Allan Kardec, em “O livro dos
espíritos”, deixa nítido, através dos espíritos comunicantes, que não é
possível tudo compreender e que mesmo os espíritos superiores “sabem muito”,
mas não sabem tudo:
Questão 10. Pode o homem
compreender a natureza íntima de Deus? “Não; faltalhe para isso o sentido.”

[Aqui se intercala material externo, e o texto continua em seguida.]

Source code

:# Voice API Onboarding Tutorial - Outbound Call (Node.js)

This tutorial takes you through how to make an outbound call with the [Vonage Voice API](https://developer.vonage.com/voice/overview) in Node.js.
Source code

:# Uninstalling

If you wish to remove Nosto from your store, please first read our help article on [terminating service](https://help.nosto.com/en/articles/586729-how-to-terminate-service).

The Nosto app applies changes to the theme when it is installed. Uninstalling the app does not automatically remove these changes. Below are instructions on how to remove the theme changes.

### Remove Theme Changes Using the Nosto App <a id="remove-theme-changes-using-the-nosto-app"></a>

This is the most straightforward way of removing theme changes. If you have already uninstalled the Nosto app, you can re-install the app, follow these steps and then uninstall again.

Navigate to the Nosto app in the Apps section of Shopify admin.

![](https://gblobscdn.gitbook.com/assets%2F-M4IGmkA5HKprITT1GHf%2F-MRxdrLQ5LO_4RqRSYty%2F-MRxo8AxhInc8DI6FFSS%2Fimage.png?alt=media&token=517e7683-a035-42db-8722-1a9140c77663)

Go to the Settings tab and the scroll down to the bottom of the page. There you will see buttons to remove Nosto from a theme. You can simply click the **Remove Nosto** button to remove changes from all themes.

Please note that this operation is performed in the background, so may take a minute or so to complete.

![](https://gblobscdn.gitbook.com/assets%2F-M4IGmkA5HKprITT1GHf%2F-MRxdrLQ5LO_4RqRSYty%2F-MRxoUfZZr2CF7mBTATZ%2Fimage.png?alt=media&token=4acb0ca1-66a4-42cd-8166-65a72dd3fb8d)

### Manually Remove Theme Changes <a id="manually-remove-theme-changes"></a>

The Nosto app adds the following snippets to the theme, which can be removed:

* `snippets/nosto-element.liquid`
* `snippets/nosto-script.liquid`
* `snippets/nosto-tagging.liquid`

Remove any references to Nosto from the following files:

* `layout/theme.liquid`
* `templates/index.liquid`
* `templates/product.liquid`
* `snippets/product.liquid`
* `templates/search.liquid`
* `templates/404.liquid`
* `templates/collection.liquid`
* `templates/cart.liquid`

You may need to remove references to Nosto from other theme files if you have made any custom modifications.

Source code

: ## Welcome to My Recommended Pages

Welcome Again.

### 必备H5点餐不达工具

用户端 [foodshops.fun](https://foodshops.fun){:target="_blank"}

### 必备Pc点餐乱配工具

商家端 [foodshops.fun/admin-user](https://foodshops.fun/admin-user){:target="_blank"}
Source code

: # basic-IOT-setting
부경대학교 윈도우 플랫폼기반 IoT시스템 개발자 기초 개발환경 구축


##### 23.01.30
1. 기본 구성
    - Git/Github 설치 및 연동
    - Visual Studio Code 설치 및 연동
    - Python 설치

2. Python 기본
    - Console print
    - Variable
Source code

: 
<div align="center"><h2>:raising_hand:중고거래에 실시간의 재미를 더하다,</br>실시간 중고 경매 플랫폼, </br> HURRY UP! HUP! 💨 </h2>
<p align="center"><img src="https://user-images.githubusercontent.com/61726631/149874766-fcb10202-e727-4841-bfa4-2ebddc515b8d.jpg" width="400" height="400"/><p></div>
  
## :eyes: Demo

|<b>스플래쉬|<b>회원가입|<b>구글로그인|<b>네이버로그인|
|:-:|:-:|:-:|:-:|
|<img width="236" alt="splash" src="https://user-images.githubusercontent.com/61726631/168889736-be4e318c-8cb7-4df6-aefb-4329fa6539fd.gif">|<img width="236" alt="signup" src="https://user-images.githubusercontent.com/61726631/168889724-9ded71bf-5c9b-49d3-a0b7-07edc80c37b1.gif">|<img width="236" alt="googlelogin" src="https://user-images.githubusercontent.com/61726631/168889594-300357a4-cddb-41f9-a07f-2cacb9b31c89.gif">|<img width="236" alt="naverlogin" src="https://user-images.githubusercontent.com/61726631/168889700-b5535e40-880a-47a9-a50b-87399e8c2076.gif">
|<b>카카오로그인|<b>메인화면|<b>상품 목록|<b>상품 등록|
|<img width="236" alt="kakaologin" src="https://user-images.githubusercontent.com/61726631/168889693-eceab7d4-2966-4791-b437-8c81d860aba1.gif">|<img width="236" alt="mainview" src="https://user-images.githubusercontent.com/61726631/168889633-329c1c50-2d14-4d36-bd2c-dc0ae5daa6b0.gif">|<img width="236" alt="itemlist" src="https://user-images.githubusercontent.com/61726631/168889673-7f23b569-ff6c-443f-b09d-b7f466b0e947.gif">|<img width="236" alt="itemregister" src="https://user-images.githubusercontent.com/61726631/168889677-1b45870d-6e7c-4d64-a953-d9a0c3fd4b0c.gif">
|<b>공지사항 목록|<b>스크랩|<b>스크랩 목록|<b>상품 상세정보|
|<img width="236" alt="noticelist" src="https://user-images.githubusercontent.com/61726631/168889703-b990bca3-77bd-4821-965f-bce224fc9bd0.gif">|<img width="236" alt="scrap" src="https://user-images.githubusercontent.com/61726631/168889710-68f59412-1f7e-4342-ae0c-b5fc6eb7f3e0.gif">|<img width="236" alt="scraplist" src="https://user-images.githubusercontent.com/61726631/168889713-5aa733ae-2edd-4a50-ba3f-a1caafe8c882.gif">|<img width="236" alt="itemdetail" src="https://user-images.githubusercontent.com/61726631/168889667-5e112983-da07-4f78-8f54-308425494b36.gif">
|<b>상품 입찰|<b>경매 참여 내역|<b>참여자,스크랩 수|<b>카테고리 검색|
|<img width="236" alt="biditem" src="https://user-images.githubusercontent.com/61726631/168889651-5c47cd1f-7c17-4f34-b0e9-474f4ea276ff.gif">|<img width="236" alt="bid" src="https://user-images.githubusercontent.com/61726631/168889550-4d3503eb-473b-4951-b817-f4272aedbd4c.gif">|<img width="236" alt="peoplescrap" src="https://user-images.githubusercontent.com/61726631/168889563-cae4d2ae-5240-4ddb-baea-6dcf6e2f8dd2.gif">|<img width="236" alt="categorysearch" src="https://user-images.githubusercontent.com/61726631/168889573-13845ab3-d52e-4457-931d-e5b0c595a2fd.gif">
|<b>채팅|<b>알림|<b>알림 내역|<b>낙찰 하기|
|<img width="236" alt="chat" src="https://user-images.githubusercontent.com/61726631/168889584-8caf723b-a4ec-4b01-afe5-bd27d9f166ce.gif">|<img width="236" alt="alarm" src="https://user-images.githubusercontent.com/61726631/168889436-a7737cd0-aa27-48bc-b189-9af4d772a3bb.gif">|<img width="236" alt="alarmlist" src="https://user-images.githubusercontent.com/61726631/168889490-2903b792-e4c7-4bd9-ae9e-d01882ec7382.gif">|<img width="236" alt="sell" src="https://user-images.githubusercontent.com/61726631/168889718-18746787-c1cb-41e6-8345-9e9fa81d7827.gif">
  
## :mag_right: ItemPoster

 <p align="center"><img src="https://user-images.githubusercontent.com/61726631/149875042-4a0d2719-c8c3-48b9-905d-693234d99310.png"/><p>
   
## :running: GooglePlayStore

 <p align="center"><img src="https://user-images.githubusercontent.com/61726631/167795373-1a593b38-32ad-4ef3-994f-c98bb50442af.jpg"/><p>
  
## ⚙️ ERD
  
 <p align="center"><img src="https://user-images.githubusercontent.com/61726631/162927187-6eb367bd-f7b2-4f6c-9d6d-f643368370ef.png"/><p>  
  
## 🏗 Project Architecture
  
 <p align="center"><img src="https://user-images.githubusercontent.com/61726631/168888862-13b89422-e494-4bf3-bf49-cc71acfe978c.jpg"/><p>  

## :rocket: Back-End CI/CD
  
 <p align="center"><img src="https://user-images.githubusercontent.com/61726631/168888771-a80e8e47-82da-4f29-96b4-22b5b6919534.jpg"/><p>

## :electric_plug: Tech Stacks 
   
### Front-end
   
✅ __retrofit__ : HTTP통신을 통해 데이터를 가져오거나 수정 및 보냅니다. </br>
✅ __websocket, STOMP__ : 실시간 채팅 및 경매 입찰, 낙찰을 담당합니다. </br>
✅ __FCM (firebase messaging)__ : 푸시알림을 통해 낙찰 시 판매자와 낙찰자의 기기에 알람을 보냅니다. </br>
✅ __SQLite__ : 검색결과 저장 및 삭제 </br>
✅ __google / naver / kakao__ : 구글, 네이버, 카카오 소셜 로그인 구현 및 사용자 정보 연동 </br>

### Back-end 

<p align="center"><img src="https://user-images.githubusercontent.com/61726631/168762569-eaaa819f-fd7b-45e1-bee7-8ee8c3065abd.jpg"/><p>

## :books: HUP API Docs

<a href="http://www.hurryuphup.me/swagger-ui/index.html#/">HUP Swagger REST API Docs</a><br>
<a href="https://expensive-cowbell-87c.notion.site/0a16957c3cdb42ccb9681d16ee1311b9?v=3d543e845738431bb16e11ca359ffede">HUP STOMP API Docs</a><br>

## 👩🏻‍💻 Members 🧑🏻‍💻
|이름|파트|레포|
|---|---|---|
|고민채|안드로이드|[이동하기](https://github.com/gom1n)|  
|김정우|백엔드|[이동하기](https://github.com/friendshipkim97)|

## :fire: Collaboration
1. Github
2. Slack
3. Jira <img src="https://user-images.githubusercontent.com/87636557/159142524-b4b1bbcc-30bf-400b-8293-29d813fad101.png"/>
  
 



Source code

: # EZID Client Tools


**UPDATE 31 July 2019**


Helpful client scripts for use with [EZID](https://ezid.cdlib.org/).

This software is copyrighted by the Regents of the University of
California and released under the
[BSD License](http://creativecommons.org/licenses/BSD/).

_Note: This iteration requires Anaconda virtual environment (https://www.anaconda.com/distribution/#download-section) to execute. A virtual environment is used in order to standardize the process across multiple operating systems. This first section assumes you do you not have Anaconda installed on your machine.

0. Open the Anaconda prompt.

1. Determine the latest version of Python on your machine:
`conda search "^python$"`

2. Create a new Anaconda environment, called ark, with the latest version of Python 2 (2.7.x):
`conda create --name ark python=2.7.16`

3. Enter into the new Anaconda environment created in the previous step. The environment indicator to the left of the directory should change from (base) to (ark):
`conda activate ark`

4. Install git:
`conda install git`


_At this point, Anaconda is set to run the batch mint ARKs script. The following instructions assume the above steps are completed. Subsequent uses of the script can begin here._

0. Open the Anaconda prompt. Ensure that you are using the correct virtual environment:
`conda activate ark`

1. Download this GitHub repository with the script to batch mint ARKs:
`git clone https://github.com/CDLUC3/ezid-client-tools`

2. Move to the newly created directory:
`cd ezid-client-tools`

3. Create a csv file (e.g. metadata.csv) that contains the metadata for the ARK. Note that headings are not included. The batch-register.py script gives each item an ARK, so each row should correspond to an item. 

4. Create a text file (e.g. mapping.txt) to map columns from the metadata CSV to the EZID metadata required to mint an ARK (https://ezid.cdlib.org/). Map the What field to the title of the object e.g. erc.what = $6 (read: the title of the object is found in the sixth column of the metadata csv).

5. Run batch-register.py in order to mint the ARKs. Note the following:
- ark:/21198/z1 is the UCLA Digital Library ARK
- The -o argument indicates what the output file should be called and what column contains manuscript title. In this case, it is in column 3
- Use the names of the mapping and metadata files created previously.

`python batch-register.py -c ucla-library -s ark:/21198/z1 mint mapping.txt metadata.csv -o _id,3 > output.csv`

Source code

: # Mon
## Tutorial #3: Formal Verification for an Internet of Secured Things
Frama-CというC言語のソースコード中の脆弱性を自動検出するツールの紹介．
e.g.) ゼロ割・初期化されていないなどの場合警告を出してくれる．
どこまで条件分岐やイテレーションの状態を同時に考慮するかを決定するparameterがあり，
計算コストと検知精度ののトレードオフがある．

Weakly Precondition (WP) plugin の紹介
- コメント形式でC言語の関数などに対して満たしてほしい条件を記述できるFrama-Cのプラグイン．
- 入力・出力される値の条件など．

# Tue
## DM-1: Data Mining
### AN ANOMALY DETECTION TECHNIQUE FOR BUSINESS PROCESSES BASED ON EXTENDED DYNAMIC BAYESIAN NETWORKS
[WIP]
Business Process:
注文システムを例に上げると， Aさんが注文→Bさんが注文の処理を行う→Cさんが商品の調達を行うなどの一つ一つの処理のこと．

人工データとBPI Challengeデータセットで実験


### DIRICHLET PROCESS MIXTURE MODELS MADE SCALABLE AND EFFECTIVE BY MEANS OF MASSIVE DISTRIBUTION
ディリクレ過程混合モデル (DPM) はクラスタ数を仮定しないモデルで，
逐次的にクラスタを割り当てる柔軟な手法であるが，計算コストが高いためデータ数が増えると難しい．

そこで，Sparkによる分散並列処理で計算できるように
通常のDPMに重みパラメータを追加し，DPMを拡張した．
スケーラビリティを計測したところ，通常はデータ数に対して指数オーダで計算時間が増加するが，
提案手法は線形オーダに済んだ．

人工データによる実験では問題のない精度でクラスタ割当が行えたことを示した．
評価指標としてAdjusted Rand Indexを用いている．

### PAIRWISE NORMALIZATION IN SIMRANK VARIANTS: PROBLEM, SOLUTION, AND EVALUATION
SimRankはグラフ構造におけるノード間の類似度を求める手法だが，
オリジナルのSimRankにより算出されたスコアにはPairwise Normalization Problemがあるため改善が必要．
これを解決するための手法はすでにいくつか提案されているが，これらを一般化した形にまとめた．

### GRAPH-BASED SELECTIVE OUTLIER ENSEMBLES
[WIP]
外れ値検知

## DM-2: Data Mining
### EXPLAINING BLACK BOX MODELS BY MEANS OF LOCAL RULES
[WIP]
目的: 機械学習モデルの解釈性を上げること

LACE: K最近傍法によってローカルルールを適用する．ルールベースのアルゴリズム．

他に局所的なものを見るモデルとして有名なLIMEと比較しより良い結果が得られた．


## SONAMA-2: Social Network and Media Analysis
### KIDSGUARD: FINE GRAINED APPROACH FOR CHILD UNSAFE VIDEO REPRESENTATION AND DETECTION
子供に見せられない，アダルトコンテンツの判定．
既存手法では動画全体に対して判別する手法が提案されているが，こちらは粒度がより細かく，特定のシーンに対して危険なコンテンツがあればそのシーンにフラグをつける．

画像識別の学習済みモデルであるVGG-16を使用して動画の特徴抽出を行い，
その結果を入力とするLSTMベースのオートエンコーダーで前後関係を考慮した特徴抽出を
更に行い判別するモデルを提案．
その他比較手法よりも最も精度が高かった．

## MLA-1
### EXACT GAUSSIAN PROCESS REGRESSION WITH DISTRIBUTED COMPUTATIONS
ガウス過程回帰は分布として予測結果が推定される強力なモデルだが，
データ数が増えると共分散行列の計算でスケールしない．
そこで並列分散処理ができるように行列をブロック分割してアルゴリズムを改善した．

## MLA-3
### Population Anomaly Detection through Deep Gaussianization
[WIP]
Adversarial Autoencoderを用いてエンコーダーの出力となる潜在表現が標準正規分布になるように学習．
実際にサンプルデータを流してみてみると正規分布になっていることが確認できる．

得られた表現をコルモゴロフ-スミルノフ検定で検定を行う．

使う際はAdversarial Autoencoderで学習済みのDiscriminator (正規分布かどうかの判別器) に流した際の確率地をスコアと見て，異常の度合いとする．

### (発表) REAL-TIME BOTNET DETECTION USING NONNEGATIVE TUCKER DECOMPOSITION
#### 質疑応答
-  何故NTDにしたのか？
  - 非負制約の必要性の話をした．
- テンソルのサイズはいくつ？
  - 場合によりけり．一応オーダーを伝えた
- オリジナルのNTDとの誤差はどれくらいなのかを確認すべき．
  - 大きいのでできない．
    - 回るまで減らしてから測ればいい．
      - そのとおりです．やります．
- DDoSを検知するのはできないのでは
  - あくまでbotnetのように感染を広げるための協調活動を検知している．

“A inferioridade das faculdades do
homem não lhe permite compreender a natureza íntima de Deus.” (comentário de
Kardec a questão 11)
Questão 78. Os Espíritos tiveram
princípio, ou existem, como Deus, de toda a eternidade? “Se não tivessem tido
princípio, seriam iguais a Deus, quando, ao invés, são criação sua e se acham
submetidos à sua vontade. Deus existe de toda a eternidade, é incontestável.
Quanto, porém, ao modo por que nos criou e em que momento o fez, nada sabemos.
Podes dizer que não tivemos princípio, se quiseres com isso significar que,
sendo eterno, Deus há de ter sempre criado ininterruptamente. Mas, quando e
como cada um de nós foi feito, repito-te, nenhum o sabe: aí é que está o
mistério.”
Além destas, você ainda poderá
investigar as questões 10, 13, 17, 18, 19, 28, 42, 48, 81, 82, 83, 182, 238,
242, 392, 569, 579 e 613. E isso só em “O livro dos espíritos”.
Este conjunto de questões é
suficiente para aproximar o espiritismo de Allan Kardec de algumas formulações
do ceticismo filosófico, mas também do chamado “pensamento fraco”, no sentido
em que o filosofo pós-moderno Gianni Vattimo desenvolveu. Em outras palavras, o
espiritismo kardequiano pode ser interpretado não como um “pensamento forte”
(dogmático, ambicioso e inquestionavelmente verdadeiro), no estilo das Igrejas
do século XIX, mas um pensamento humilde e fraco, que reconhece sua pequenez
diante da Divindade e de seus mecanismos insondáveis.
Dizem que a arrogância é prima da
vaidade e irmã do egoísmo, portanto, inimigas do espiritismo. Este foi o recado
dado por Allan Kardec. A “salvação” não está na posse de uma suposta verdade
inquestionável, mas na caridade, que é o amor efetivo.